• **Your assignment**
Search the data for the word "while" and copy every line that contains it.
START The data
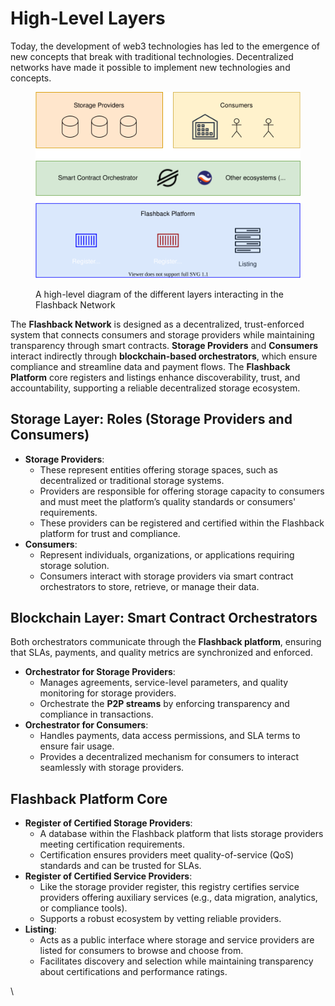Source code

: # High-Level Layers

Today, the development of web3 technologies has led to the emergence of new concepts that break with traditional technologies. Decentralized networks have made it possible to implement new technologies and concepts.

<figure><img src="../../../.gitbook/assets/Flashback_diagram (1).svg" alt=""><figcaption><p>A high-level diagram of the different layers interacting in the Flashback Network</p></figcaption></figure>

The **Flashback Network** is designed as a decentralized, trust-enforced system that connects consumers and storage providers while maintaining transparency through smart contracts. **Storage Providers** and **Consumers** interact indirectly through **blockchain-based orchestrators**, which ensure compliance and streamline data and payment flows. The **Flashback Platform** core registers and listings enhance discoverability, trust, and accountability, supporting a reliable decentralized storage ecosystem.

## **Storage Layer: Roles (Storage Providers and Consumers)**

* **Storage Providers**:&#x20;
  * These represent entities offering storage spaces, such as decentralized or traditional storage systems.&#x20;
  * Providers are responsible for offering storage capacity to consumers and must meet the platform’s quality standards or consumers' requirements.&#x20;
  * These providers can be registered and certified within the Flashback platform for trust and compliance.
* **Consumers**:
  * Represent individuals, organizations, or applications requiring storage solution.&#x20;
  * Consumers interact with storage providers via smart contract orchestrators to store, retrieve, or manage their data.

## **Blockchain Layer: Smart Contract Orchestrators**

Both orchestrators communicate through the **Flashback platform**, ensuring that SLAs, payments, and quality metrics are synchronized and enforced.

* **Orchestrator for Storage Providers**:
  * Manages agreements, service-level parameters, and quality monitoring for storage providers.
  * Orchestrate the **P2P streams** by enforcing transparency and compliance in transactions.
* **Orchestrator for Consumers**:
  * Handles payments, data access permissions, and SLA terms to ensure fair usage.
  * Provides a decentralized mechanism for consumers to interact seamlessly with storage providers.

## **Flashback Platform Core**

* **Register of Certified Storage Providers**:
  * A database within the Flashback platform that lists storage providers meeting certification requirements.
  * Certification ensures providers meet quality-of-service (QoS) standards and can be trusted for SLAs.
* **Register of Certified Service Providers**:
  * Like the storage provider register, this registry certifies service providers offering auxiliary services (e.g., data migration, analytics, or compliance tools).
  * Supports a robust ecosystem by vetting reliable providers.
* **Listing**:
  * Acts as a public interface where storage and service providers are listed for consumers to browse and choose from.
  * Facilitates discovery and selection while maintaining transparency about certifications and performance ratings.

\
END The data
• **Result**
The **Flashback Network** is designed as a decentralized, trust-enforced system that connects consumers and storage providers while maintaining transparency through smart contracts. **Storage Providers** and **Consumers** interact indirectly through **blockchain-based orchestrators**, which ensure compliance and streamline data and payment flows. The **Flashback Platform** core registers and listings enhance discoverability, trust, and accountability, supporting a reliable decentralized storage ecosystem.
  * Facilitates discovery and selection while maintaining transparency about certifications and performance ratings.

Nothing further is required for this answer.